I could look at a 100 dead Elm and find squat but occasionally run into a mother lode.
I have one consistent Poplar spot.
Have had some luck under Black Walnut.
I have walked in many of forest that looked like prime Morel habitat only to be denied. 
The tree species is important but so is the soil methinks. That is why proven ground is key. The chemistry is there.


----------



## beagleboy (Feb 16, 2018)

My target trees are also elm and apple but as far as percentages go I think it depends on the year. One thing that I have found is that eventually the dead elms will stop producing and I have some apple trees that have produced over 20 years. I have mainly looked for yellows though, I guess blacks prefer Tulip poplar so this year I am going to target them early in my area, I have scouted some spots. My area is central Pa. Last year I did find some under a black cherry tree, so I will see if it was just a fluke or if it will produce every year.


----------



## hoblershang (Apr 20, 2014)

Elms are my go to trees. I've found some under apple n Ash. Beagle boy is right about elms not producing after awhile but usually another tree in the area starts to produce some. I'm in St Lawrence county.


----------



## geogymn (Apr 17, 2013)

I concur with you all. Elms produce for a limited time. I also have been harvesting under the same Apple trees for a long time.


----------



## Mr. Morel (May 6, 2018)

Otsego and Albany counties. 

90% Ash
Some Apples and Poplar. 
2 dying Elm in 6 years and I never pass one up.


----------



## morchella ed (Mar 22, 2017)

I have a question: so when you look under elms, which is where I've found probably 90% of my morels, you check out the dead or dying ones. Seems to work. Question: when you fine folks find morels under other species, like ash, apple or otherwise, do you only check dead ones or just the forest floor of an mostly uniform stand of that species. It's hard for me to imagine hunting for morels by checking so many different tree species. I feel like I would waste a lot of time and not find much. Hunting under dead elms I am pretty much guaranteed to find some morels almost every single time I go out. Not always a whole bunch--but almost always one or two and often more.


----------



## geogymn (Apr 17, 2013)

Elm - When the bark is about to slough off is when I start to keep an eye out.

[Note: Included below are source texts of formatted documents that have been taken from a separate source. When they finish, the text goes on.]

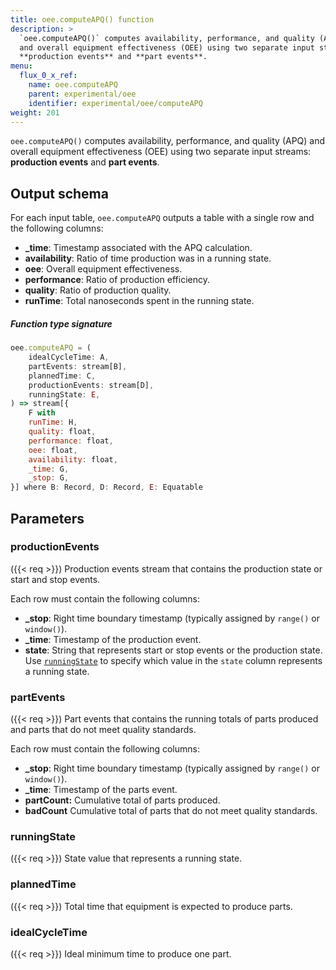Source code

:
 ```yaml
---
title: oee.computeAPQ() function
description: >
  `oee.computeAPQ()` computes availability, performance, and quality (APQ)
  and overall equipment effectiveness (OEE) using two separate input streams:
  **production events** and **part events**.
menu:
  flux_0_x_ref:
    name: oee.computeAPQ
    parent: experimental/oee
    identifier: experimental/oee/computeAPQ
weight: 201
---
```


<!------------------------------------------------------------------------------

IMPORTANT: This page was generated from comments in the Flux source code. Any
edits made directly to this page will be overwritten the next time the
documentation is generated. 

To make updates to this documentation, update the function comments above the
function definition in the Flux source code:

https://github.com/influxdata/flux/blob/master/stdlib/experimental/oee/oee.flux#L94-L147

Contributing to Flux: https://github.com/influxdata/flux#contributing
Fluxdoc syntax: https://github.com/influxdata/flux/blob/master/docs/fluxdoc.md

------------------------------------------------------------------------------->

`oee.computeAPQ()` computes availability, performance, and quality (APQ)
and overall equipment effectiveness (OEE) using two separate input streams:
**production events** and **part events**.

## Output schema
For each input table, `oee.computeAPQ` outputs a table with a single row and
the following columns:

- **_time**: Timestamp associated with the APQ calculation.
- **availability**: Ratio of time production was in a running state.
- **oee**: Overall equipment effectiveness.
- **performance**: Ratio of production efficiency.
- **quality**: Ratio of production quality.
- **runTime**: Total nanoseconds spent in the running state.

##### Function type signature

```js
oee.computeAPQ = (
    idealCycleTime: A,
    partEvents: stream[B],
    plannedTime: C,
    productionEvents: stream[D],
    runningState: E,
) => stream[{
    F with
    runTime: H,
    quality: float,
    performance: float,
    oee: float,
    availability: float,
    _time: G,
    _stop: G,
}] where B: Record, D: Record, E: Equatable
```

## Parameters

### productionEvents
({{< req >}})
Production events stream that contains the production
state or start and stop events.

Each row must contain the following columns:
- **_stop**: Right time boundary timestamp (typically assigned by `range()` or `window()`).
- **_time**: Timestamp of the production event.
- **state**: String that represents start or stop events or the production state.
Use [`runningState`](#runningstate) to specify which value in the `state`
column represents a running state.

### partEvents
({{< req >}})
Part events that contains the running totals of parts produced and
parts that do not meet quality standards.

Each row must contain the following columns:
- **_stop**: Right time boundary timestamp (typically assigned by
`range()` or `window()`).
- **_time**: Timestamp of the parts event.
- **partCount:** Cumulative total of parts produced.
- **badCount** Cumulative total of parts that do not meet quality standards.

### runningState
({{< req >}})
State value that represents a running state.



### plannedTime
({{< req >}})
Total time that equipment is expected to produce parts.



### idealCycleTime
({{< req >}})
Ideal minimum time to produce one part.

Ash- Living, macroscopically healthy, trees.

Apples- Seems I have the best luck with half dead/ half live specimens. Always seems to be Ash around said trees. My brother believes that the Apple/Ash combination is the most conducive to our favorite fungi.


----------



## Joe88 (Apr 18, 2018)

I like dead elm, specifically when the bark start to hang off the tree..NOT already off..but peeling off and hanging... 2nd tree is apple and then ash..it is true tho that some elm produce nothing and others bring on a boat load..it's worth looking at 100 elms to find just one boat load IMO


----------



## mrbuckey (Oct 18, 2012)

Pettit877 said:


> All curious what everyone’s go to trees are in there area and what the percentage of your finds break down by tree species.
> 
> Apples
> Elms
> ...


Here in Western Massachusetts I go by the Elm and Apple trees.


----------



## seeker443 (May 12, 2019)

Pettit877 said:


> All curious what everyone’s go to trees are in there area and what the percentage of your finds break down by tree species.
> 
> Apples
> Elms
> ...


My go to trees are ash and choke cherry. I find a few under sycamore as well


----------



## shroomsearcher (Apr 7, 2018)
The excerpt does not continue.